Seja como for, a seleção tem ótima oportunidade de apagar ao menos um pouco a má impressão deixada na vitória por 1 a 0 sobre a África do Sul, na última sexta, no Morumbi, quando o time foi bastante vaiado.

Se bem que Mano Menezes e os jogadores já tratam de prevenir para o caso de o futebol da seleção continuar escondido. A expectativa é de que a China monte uma retranca ainda maior do que a feita, no entender dos brasileiros, pela África do Sul. Citam como exemplo, os jogos dos chineses contra a Espanha e a Suécia, quando perderam apenas por 1 a 0 - há 25 dias, o Brasil fez 3 a 0 nos suecos. "A Espanha tem uma das melhores seleções do mundo, indiscutivelmente, e teve dificuldade. Só fez o gol no final da partida. A Suécia também teve problemas", lembrou o técnico.

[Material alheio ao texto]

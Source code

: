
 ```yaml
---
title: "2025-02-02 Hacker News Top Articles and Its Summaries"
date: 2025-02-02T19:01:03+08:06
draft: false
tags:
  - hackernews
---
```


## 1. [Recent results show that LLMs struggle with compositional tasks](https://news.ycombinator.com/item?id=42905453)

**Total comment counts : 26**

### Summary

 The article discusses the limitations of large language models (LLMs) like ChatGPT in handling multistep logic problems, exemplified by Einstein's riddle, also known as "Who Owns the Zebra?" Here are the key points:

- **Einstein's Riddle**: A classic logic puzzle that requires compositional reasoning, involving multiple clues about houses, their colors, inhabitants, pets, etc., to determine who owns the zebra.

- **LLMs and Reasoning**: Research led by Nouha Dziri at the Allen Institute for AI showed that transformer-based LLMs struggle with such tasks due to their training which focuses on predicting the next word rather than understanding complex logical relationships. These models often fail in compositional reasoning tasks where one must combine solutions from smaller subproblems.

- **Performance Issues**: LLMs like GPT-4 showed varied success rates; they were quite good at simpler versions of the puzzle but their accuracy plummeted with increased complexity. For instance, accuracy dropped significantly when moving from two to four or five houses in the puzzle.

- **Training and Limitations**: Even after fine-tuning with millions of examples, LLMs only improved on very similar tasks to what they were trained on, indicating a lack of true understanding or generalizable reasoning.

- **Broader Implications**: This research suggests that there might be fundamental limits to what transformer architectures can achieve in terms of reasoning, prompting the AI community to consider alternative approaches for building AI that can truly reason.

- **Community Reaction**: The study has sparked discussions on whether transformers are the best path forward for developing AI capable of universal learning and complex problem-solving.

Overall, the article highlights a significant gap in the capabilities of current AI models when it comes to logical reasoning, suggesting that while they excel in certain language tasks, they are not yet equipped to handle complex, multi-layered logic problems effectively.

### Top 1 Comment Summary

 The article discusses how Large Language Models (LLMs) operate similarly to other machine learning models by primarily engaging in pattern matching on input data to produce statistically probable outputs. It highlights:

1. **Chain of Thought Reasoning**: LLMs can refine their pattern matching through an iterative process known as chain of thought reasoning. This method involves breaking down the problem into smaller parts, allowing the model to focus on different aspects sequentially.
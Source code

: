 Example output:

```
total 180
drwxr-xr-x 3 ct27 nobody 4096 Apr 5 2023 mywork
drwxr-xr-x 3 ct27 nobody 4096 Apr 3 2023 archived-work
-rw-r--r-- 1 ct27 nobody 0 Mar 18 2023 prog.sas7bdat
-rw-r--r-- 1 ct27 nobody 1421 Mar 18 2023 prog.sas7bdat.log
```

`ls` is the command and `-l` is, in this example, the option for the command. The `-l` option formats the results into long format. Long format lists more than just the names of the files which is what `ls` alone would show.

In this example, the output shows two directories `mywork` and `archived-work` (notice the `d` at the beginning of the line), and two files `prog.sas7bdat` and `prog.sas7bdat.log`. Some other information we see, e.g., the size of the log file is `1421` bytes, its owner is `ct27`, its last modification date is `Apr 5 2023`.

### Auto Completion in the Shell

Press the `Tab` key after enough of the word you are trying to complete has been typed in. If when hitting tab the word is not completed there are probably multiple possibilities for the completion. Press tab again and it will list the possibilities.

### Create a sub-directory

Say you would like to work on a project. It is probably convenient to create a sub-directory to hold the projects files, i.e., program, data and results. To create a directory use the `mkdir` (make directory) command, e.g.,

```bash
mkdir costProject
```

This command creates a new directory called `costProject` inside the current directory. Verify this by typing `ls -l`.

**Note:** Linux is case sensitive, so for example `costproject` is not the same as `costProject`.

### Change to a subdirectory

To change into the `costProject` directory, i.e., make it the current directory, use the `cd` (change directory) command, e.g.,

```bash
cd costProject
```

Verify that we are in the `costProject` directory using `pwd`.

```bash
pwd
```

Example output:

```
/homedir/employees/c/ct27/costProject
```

HOMENAGENS - O presidente da CBF, José Maria Marin, vai aproveitar a partida no Recife para fazer homenagens a pernambucanos. Antes do início do jogo, entregará ao governador Eduardo Campos uma réplica da camisa que o atacante Vavá, nascido no Estado, usou na seleção nas Copas de 1958 e 1962, além de uma medalha. Fará também homenagem ao artista plástico Romero Brito.

E depois da partida desta segunda, Mano Menezes vai anunciar a lista dos convocados para o jogo do próximo dia 19, contra a Argentina, em Goiânia, o primeiro pelo Superclássico das Américas.